I have fallen in love with my wrinkles. Yes, truly, I think they’re beautiful. I think they make me look stunning.
I love the deep creases in my forehead; the slashing line between my brows. I love my crow’s feet. I love how they stay put even after I’ve stopped smiling or laughing. And I smile and laugh a lot. I even love the little lines above my thin lip.
When I look in the mirror, I don’t see a young and beautiful woman, I see a woman who’s finally starting look interesting. Someone I want to get to know; someone who has a story to tell, an interesting insight to share. I see someone who isn’t burden by the trivial anymore. I see someone who is eager to learn and be challenged. I see someone who’s happy and staggeringly imperfect. I see someone who has the freedom to be interested in others, more than herself.
Do I feel slightly smug about my decision not to obliterate my wrinkles? Yes. Do I need to work on developing my humility? Yes. Do I think I’m a better person than women who fear aging and think Botox is the answer? No. We all have our paths and truths.
Why do we fear change so much? Why are wrinkles and aging awful? I’ve never felt freer in my life. I know my strengths and limitation, how to adapt, how give up and give in, how to fight for the truth, how to say no and mean it. Now that is true freedom.
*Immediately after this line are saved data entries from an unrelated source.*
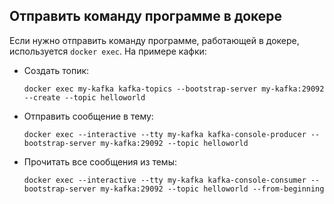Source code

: ## Отправить команду программе в докере

Если нужно отправить команду программе, работающей в докере, используется `docker exec`. На примере кафки:

* Создать топик:

  ```
  docker exec my-kafka kafka-topics --bootstrap-server my-kafka:29092 --create --topic helloworld
  ```

* Отправить сообщение в тему:

  ```
  docker exec --interactive --tty my-kafka kafka-console-producer --bootstrap-server my-kafka:29092 --topic helloworld
  ```

* Прочитать все сообщения из темы:

  ```
  docker exec --interactive --tty my-kafka kafka-console-consumer --bootstrap-server my-kafka:29092 --topic helloworld --from-beginning
  ```

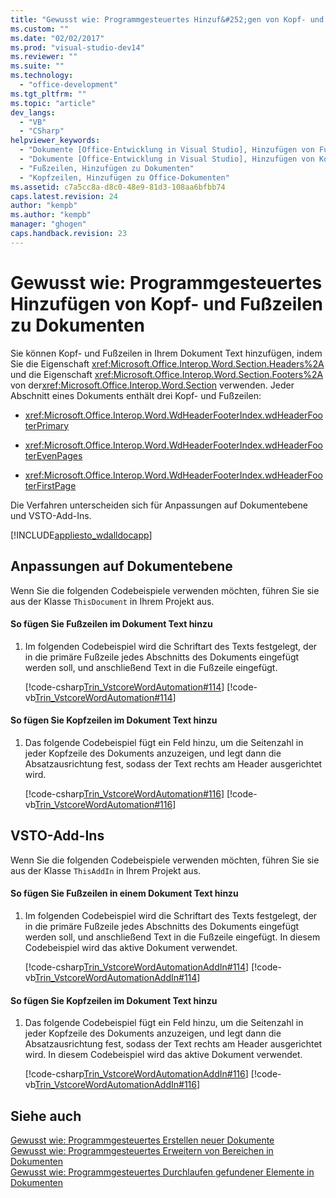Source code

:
 ```yaml
---
title: "Gewusst wie: Programmgesteuertes Hinzuf&#252;gen von Kopf- und Fu&#223;zeilen zu Dokumenten | Microsoft Docs"
ms.custom: ""
ms.date: "02/02/2017"
ms.prod: "visual-studio-dev14"
ms.reviewer: ""
ms.suite: ""
ms.technology: 
  - "office-development"
ms.tgt_pltfrm: ""
ms.topic: "article"
dev_langs: 
  - "VB"
  - "CSharp"
helpviewer_keywords: 
  - "Dokumente [Office-Entwicklung in Visual Studio], Hinzufügen von Fußzeilen"
  - "Dokumente [Office-Entwicklung in Visual Studio], Hinzufügen von Kopfzeilen"
  - "Fußzeilen, Hinzufügen zu Dokumenten"
  - "Kopfzeilen, Hinzufügen zu Office-Dokumenten"
ms.assetid: c7a5cc8a-d8c0-48e9-81d3-108aa6bfbb74
caps.latest.revision: 24
author: "kempb"
ms.author: "kempb"
manager: "ghogen"
caps.handback.revision: 23
---
```

# Gewusst wie: Programmgesteuertes Hinzuf&#252;gen von Kopf- und Fu&#223;zeilen zu Dokumenten
  Sie können Kopf\- und Fußzeilen in Ihrem Dokument Text hinzufügen, indem Sie die Eigenschaft <xref:Microsoft.Office.Interop.Word.Section.Headers%2A> und die Eigenschaft <xref:Microsoft.Office.Interop.Word.Section.Footers%2A> von der<xref:Microsoft.Office.Interop.Word.Section> verwenden.  Jeder Abschnitt eines Dokuments enthält drei Kopf\- und Fußzeilen:  
  
-   <xref:Microsoft.Office.Interop.Word.WdHeaderFooterIndex.wdHeaderFooterPrimary>  
  
-   <xref:Microsoft.Office.Interop.Word.WdHeaderFooterIndex.wdHeaderFooterEvenPages>  
  
-   <xref:Microsoft.Office.Interop.Word.WdHeaderFooterIndex.wdHeaderFooterFirstPage>  
  
 Die Verfahren unterscheiden sich für Anpassungen auf Dokumentebene und VSTO\-Add\-Ins.  
  
 [!INCLUDE[appliesto_wdalldocapp](../vsto/includes/appliesto-wdalldocapp-md.md)]  
  
## Anpassungen auf Dokumentebene  
 Wenn Sie die folgenden Codebeispiele verwenden möchten, führen Sie sie aus der Klasse `ThisDocument` in Ihrem Projekt aus.  
  
#### So fügen Sie Fußzeilen im Dokument Text hinzu  
  
1.  Im folgenden Codebeispiel wird die Schriftart des Texts festgelegt, der in die primäre Fußzeile jedes Abschnitts des Dokuments eingefügt werden soll, und anschließend Text in die Fußzeile eingefügt.  
  
     [!code-csharp[Trin_VstcoreWordAutomation#114](../snippets/csharp/VS_Snippets_OfficeSP/Trin_VstcoreWordAutomation/CS/ThisDocument.cs#114)]
     [!code-vb[Trin_VstcoreWordAutomation#114](../snippets/visualbasic/VS_Snippets_OfficeSP/Trin_VstcoreWordAutomation/VB/ThisDocument.vb#114)]  
  
#### So fügen Sie Kopfzeilen im Dokument Text hinzu  
  
1.  Das folgende Codebeispiel fügt ein Feld hinzu, um die Seitenzahl in jeder Kopfzeile des Dokuments anzuzeigen, und legt dann die Absatzausrichtung fest, sodass der Text rechts am Header ausgerichtet wird.  
  
     [!code-csharp[Trin_VstcoreWordAutomation#116](../snippets/csharp/VS_Snippets_OfficeSP/Trin_VstcoreWordAutomation/CS/ThisDocument.cs#116)]
     [!code-vb[Trin_VstcoreWordAutomation#116](../snippets/visualbasic/VS_Snippets_OfficeSP/Trin_VstcoreWordAutomation/VB/ThisDocument.vb#116)]  
  
## VSTO\-Add\-Ins  
 Wenn Sie die folgenden Codebeispiele verwenden möchten, führen Sie sie aus der Klasse `ThisAddIn` in Ihrem Projekt aus.  
  
#### So fügen Sie Fußzeilen in einem Dokument Text hinzu  
  
1.  Im folgenden Codebeispiel wird die Schriftart des Texts festgelegt, der in die primäre Fußzeile jedes Abschnitts des Dokuments eingefügt werden soll, und anschließend Text in die Fußzeile eingefügt.  In diesem Codebeispiel wird das aktive Dokument verwendet.  
  
     [!code-csharp[Trin_VstcoreWordAutomationAddIn#114](../snippets/csharp/VS_Snippets_OfficeSP/Trin_VstcoreWordAutomationAddIn/CS/ThisAddIn.cs#114)]
     [!code-vb[Trin_VstcoreWordAutomationAddIn#114](../snippets/visualbasic/VS_Snippets_OfficeSP/Trin_VstcoreWordAutomationAddIn/VB/ThisAddIn.vb#114)]  
  
#### So fügen Sie Kopfzeilen im Dokument Text hinzu  
  
1.  Das folgende Codebeispiel fügt ein Feld hinzu, um die Seitenzahl in jeder Kopfzeile des Dokuments anzuzeigen, und legt dann die Absatzausrichtung fest, sodass der Text rechts am Header ausgerichtet wird.  In diesem Codebeispiel wird das aktive Dokument verwendet.  
  
     [!code-csharp[Trin_VstcoreWordAutomationAddIn#116](../snippets/csharp/VS_Snippets_OfficeSP/Trin_VstcoreWordAutomationAddIn/CS/ThisAddIn.cs#116)]
     [!code-vb[Trin_VstcoreWordAutomationAddIn#116](../snippets/visualbasic/VS_Snippets_OfficeSP/Trin_VstcoreWordAutomationAddIn/VB/ThisAddIn.vb#116)]  
  
## Siehe auch  
 [Gewusst wie: Programmgesteuertes Erstellen neuer Dokumente](../vsto/how-to-programmatically-create-new-documents.md)   
 [Gewusst wie: Programmgesteuertes Erweitern von Bereichen in Dokumenten](../vsto/how-to-programmatically-extend-ranges-in-documents.md)   
 [Gewusst wie: Programmgesteuertes Durchlaufen gefundener Elemente in Dokumenten](../vsto/how-to-programmatically-loop-through-found-items-in-documents.md)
I’m keeping my wrinkles because I’m selfish and want your empathy. Scientists have figured out, our brains are designed to mimic each other’s facial cues and emotions. If I want you to feel empathic toward me, to trigger your emotions, I need the full range and control of my facial muscles. Human brains don’t like expressionless faces.
As my grandma Marge always says: You’re always trading one set of problems for another. Sometimes they're better and sometimes they're not.
When I see a woman of a certain age (my age) without any wrinkles or lines, I ask myself, do I want to look like that? Do I need to keep up with the Botox crowd? My answer is no. Not today.